Sunday, December 2, 2007

'O Logos ho!

Saturday, cigarette #3
Walking downtown, 12:15pm


The editor of the Pythagorean Brotherhood's newsletter 'O Logos asked me for a "meditation," so on the way to the computer lab I thought up one. Here is the final result.
Thoughts are censored; some things are simply unthinkable. But a body that is free will do the undoable.
Susan Farr, “The Art of Discipline”


“God, Helen,” she said to me. “Stop being so discarnate.” Catholics have the best insults.

I was acting like I didn't have a body, and sometimes I wish I didn’t. No hangovers, no job, no expenses. Who needs rent when you’ve transcended the material plane? Bodies get sick; they frequently demand nourishment; they drive us into the warm embrace of bed when we really should be pulling all-nighters. More than an inconvenience, a man’s body is his prison.

At least, I thought so before coming to Yale (although as a straight A student and self-declared teetotaller I was obviously a girl of unreliable opinion). Two things reformed me: the Catholic Church and the Party of the Right.

“By his stripes we are healed.” “It cannot be that the child of these tears should perish.” I know that the Church has a reputation for being a wet blanket when it comes to matters of the body, but remember that Christ didn’t just pronounce us all saved and check out until the apocalypse. He had some very unpleasant, very carnal work to do first.

As for the POR, it mostly just got me drunk. At first this only reinforced my annoyance with the limits of being incarnate, but once I got past the frustration of wanting to drink more and not being able to because of utter gastric revolt, I stopped trying to lead the body and let the body lead me.

“Some things are simply unthinkable,” Susan Farr says, and she’s right as far as thoughts go. For instance, no man can ever be truly unafraid of the prospect of his own death; it is too powerful and natural a fear. (“Saying you have a fear of death is like saying you have a coitus fetish.”) However, there are ways for the body to subvert the mind’s impotence and just do indifference to death. Smoking a cigarette is one way; bravery in battle is another. (I would mention one more, but you do not talk about POR Fight Club.)

I don't know exactly what unthinkable thought I'm perform when I go for a ten-mile run, but I know that jogging is what housewives do to lose weight; when John Parker said, “It was all joy and woe, hard as a diamond, it made him weary beyond comprehension, but it also made him free,” he was talking about running, and running has nothing to do with getting into shape, or losing weight, or getting girls, or anything except running.
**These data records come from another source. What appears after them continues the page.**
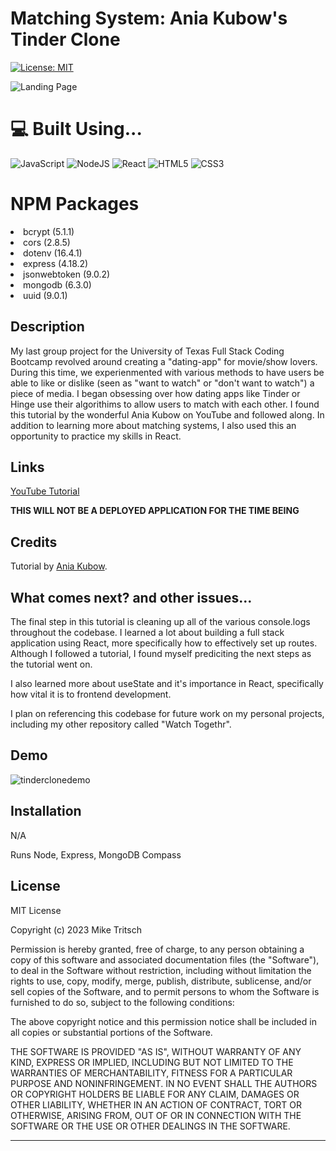 # Matching System: Ania Kubow's Tinder Clone

[![License: MIT](https://img.shields.io/badge/License-MIT-yellow.svg)](https://opensource.org/licenses/MIT)

![Landing Page](https://github.com/MikeTritsch/tinder-clone/assets/122573481/1a41d3ff-482c-4ca3-a341-ec5ba5dbab81)

# 💻 Built Using...
![JavaScript](https://img.shields.io/badge/javascript-%23323330.svg?style=for-the-badge&logo=javascript&logoColor=%23F7DF1E)
![NodeJS](https://img.shields.io/badge/node.js-6DA55F?style=for-the-badge&logo=node.js&logoColor=white)
![React](https://img.shields.io/badge/react-%2320232a.svg?style=for-the-badge&logo=react&logoColor=%2361DAFB)
![HTML5](https://img.shields.io/badge/html5-%23E34F26.svg?style=for-the-badge&logo=html5&logoColor=white) 
![CSS3](https://img.shields.io/badge/css3-%231572B6.svg?style=for-the-badge&logo=css3&logoColor=white)

# NPM Packages

<li>bcrypt (5.1.1)</li>
<li>cors (2.8.5)</li>
<li>dotenv (16.4.1)</li>
<li>express (4.18.2)</li>
<li>jsonwebtoken (9.0.2)</li>
<li>mongodb (6.3.0)</li>
<li>uuid (9.0.1)</li>

## Description

My last group project for the University of Texas Full Stack Coding Bootcamp revolved around creating a "dating-app" for movie/show lovers. During this time, we experienmented with various methods to have users be able to like or dislike (seen as "want to watch" or "don't want to watch") a piece of media. I began obsessing over how dating apps like Tinder or Hinge use their algorithims to allow users to match with each other. I found this tutorial by the wonderful Ania Kubow on YouTube and followed along. In addition to learning more about matching systems, I also used this an opportunity to practice my skills in React.

## Links

[YouTube Tutorial](https://www.youtube.com/watch?v=Q70IMS-Qnjk)

**THIS WILL NOT BE A DEPLOYED APPLICATION FOR THE TIME BEING**

## Credits

Tutorial by [Ania Kubow](https://github.com/kubowania).

## What comes next? and other issues...

The final step in this tutorial is cleaning up all of the various console.logs throughout the codebase. I learned a lot about building a full stack application using React, more specifically how to effectively set up routes. Although I followed a tutorial, I found myself prediciting the next steps as the tutorial went on.

I also learned more about useState and it's importance in React, specifically how vital it is to frontend development.

I plan on referencing this codebase for future work on my personal projects, including my other repository called "Watch Togethr".

## Demo

![tinderclonedemo](https://github.com/MikeTritsch/tinder-clone/assets/122573481/78b11d4c-f52f-4121-9729-11a6a81546b7)


## Installation

N/A

Runs Node, Express, MongoDB Compass

## License

MIT License

Copyright (c) 2023 Mike Tritsch

Permission is hereby granted, free of charge, to any person obtaining a copy
of this software and associated documentation files (the "Software"), to deal
in the Software without restriction, including without limitation the rights
to use, copy, modify, merge, publish, distribute, sublicense, and/or sell
copies of the Software, and to permit persons to whom the Software is
furnished to do so, subject to the following conditions:

The above copyright notice and this permission notice shall be included in all
copies or substantial portions of the Software.

THE SOFTWARE IS PROVIDED "AS IS", WITHOUT WARRANTY OF ANY KIND, EXPRESS OR
IMPLIED, INCLUDING BUT NOT LIMITED TO THE WARRANTIES OF MERCHANTABILITY,
FITNESS FOR A PARTICULAR PURPOSE AND NONINFRINGEMENT. IN NO EVENT SHALL THE
AUTHORS OR COPYRIGHT HOLDERS BE LIABLE FOR ANY CLAIM, DAMAGES OR OTHER
LIABILITY, WHETHER IN AN ACTION OF CONTRACT, TORT OR OTHERWISE, ARISING FROM,
OUT OF OR IN CONNECTION WITH THE SOFTWARE OR THE USE OR OTHER DEALINGS IN THE
SOFTWARE.

--- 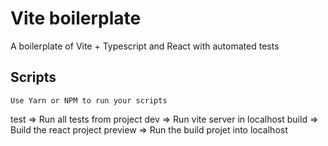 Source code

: # Vite boilerplate

A boilerplate of Vite + Typescript and React with automated tests

## Scripts

`Use Yarn or NPM to run your scripts`

test => Run all tests from project
dev => Run vite server in localhost
build => Build the react project
preview => Run the build projet into localhost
The mind and the body both have limits, but the body’s can be overcome in a way that the mind’s can’t. Trying to free your thoughts by thinking differently is like drinking whiskey to sober up. The mind cannot free itself. However, by ceding your body to a different master (alcohol? pain? adrenaline?) you may find yourself free of the shackles you didn’t know you were wearing.

Some people are worried that if they relinquish control they will disappoint themselves or do something they’ll regret. Speaking from personal experience, I find my drunk and sober selves equally regrettable. The real advantage is this: the moments when we feel the least in control are the only moments in which it is possible to surprise ourselves.